- _Problem description_: Your answer should be the exact lines of the records, starting with the one containing "cloudfront access permission" and running to the end.

......

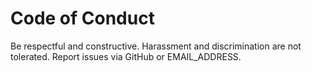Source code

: # Code of Conduct

Be respectful and constructive. Harassment and discrimination are not tolerated. Report issues via GitHub or EMAIL_ADDRESS.
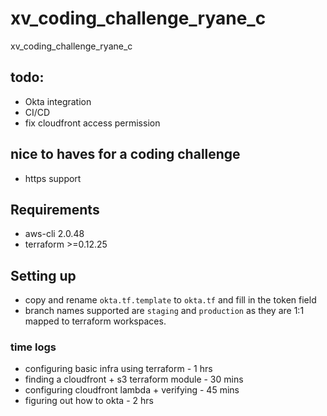 # xv_coding_challenge_ryane_c
xv_coding_challenge_ryane_c

## todo:
* Okta integration
* CI/CD 
* fix cloudfront access permission

## nice to haves for a coding challenge
* https support

## Requirements

* aws-cli 2.0.48
* terraform >=0.12.25

## Setting up

* copy and rename `okta.tf.template` to `okta.tf` and fill in the token field
* branch names supported are `staging` and `production` as they are 1:1 mapped to terraform workspaces.


### time logs
* configuring basic infra using terraform - 1 hrs
* finding a cloudfront + s3 terraform module - 30 mins
* configuring cloudfront lambda + verifying - 45 mins
* figuring out how to okta - 2 hrs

......

- _Solved exercise_:
* fix cloudfront access permission

## nice to haves for a coding challenge
* https support

## Requirements

* aws-cli 2.0.48
* terraform >=0.12.25

## Setting up

* copy and rename `okta.tf.template` to `okta.tf` and fill in the token field
* branch names supported are `staging` and `production` as they are 1:1 mapped to terraform workspaces.


### time logs
* configuring basic infra using terraform - 1 hrs
* finding a cloudfront + s3 terraform module - 30 mins
* configuring cloudfront lambda + verifying - 45 mins
* figuring out how to okta - 2 hrs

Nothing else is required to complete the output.